Data provided |
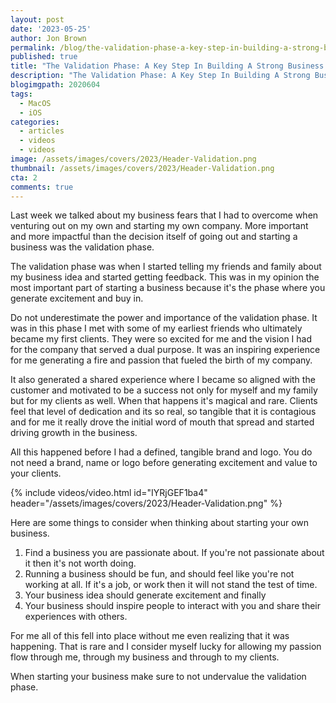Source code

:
 ```yaml
---
layout: post
date: '2023-05-25'
author: Jon Brown
permalink: /blog/the-validation-phase-a-key-step-in-building-a-strong-business/
published: true
title: "The Validation Phase: A Key Step In Building A Strong Business Foundation"
description: "The Validation Phase: A Key Step In Building A Strong Business Foundation"
blogimgpath: 2020604
tags:
  - MacOS
  - iOS
categories:
  - articles
  - videos
  - videos
image: /assets/images/covers/2023/Header-Validation.png
thumbnail: /assets/images/covers/2023/Header-Validation.png
cta: 2
comments: true
---
```

Last week we talked about my business fears that I had to overcome when venturing out on my own and starting my own company. More important and more impactful than the decision itself of going out and starting a business was the validation phase. 

The validation phase was when I started telling my friends and family about my business idea and started getting feedback. This was in my opinion the most important part of starting a business because it's the phase where you generate excitement and buy in. 

Do not underestimate the power and importance of the validation phase. It was in this phase I met with some of my earliest friends who ultimately became my first clients. They were so excited for me and the vision I had for the company that served a dual purpose. It was an inspiring experience for me generating a fire and passion that fueled the birth of my company. 


It also generated a shared experience where I became so aligned with the customer and motivated to be a success not only for myself and my family but for my clients as well. When that happens it's magical and rare. Clients feel that level of dedication and its so real, so tangible that it is contagious and for me it really drove the initial word of mouth that spread and started driving growth in the business. 

All this happened before I had a defined, tangible brand and logo. You do not need a brand, name or logo before generating excitement and value to your clients. 

{% include videos/video.html id="IYRjGEF1ba4" header="/assets/images/covers/2023/Header-Validation.png" %}

Here are some things to consider when thinking about starting your own business. 

1. Find a business you are passionate about. If you're not passionate about it then it's not worth doing. 
2. Running a business should be fun, and should feel like you're not working at all. If it's a job, or work then it will not stand the test of time. 
3. Your business idea should generate excitement and finally
4. Your business should inspire people to interact with you and share their experiences with others. 

For me all of this fell into place without me even realizing that it was happening. That is rare and I consider myself lucky for allowing my passion flow through me, through my business and through to my clients. 

When starting your business make sure to not undervalue the validation phase.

Exercise details | Whenever the word "generating" occurs in a line of the listing above, return that line.

Answer for the task |
Do not underestimate the power and importance of the validation phase. It was in this phase I met with some of my earliest friends who ultimately became my first clients. They were so excited for me and the vision I had for the company that served a dual purpose. It was an inspiring experience for me generating a fire and passion that fueled the birth of my company. 
All this happened before I had a defined, tangible brand and logo. You do not need a brand, name or logo before generating excitement and value to your clients. 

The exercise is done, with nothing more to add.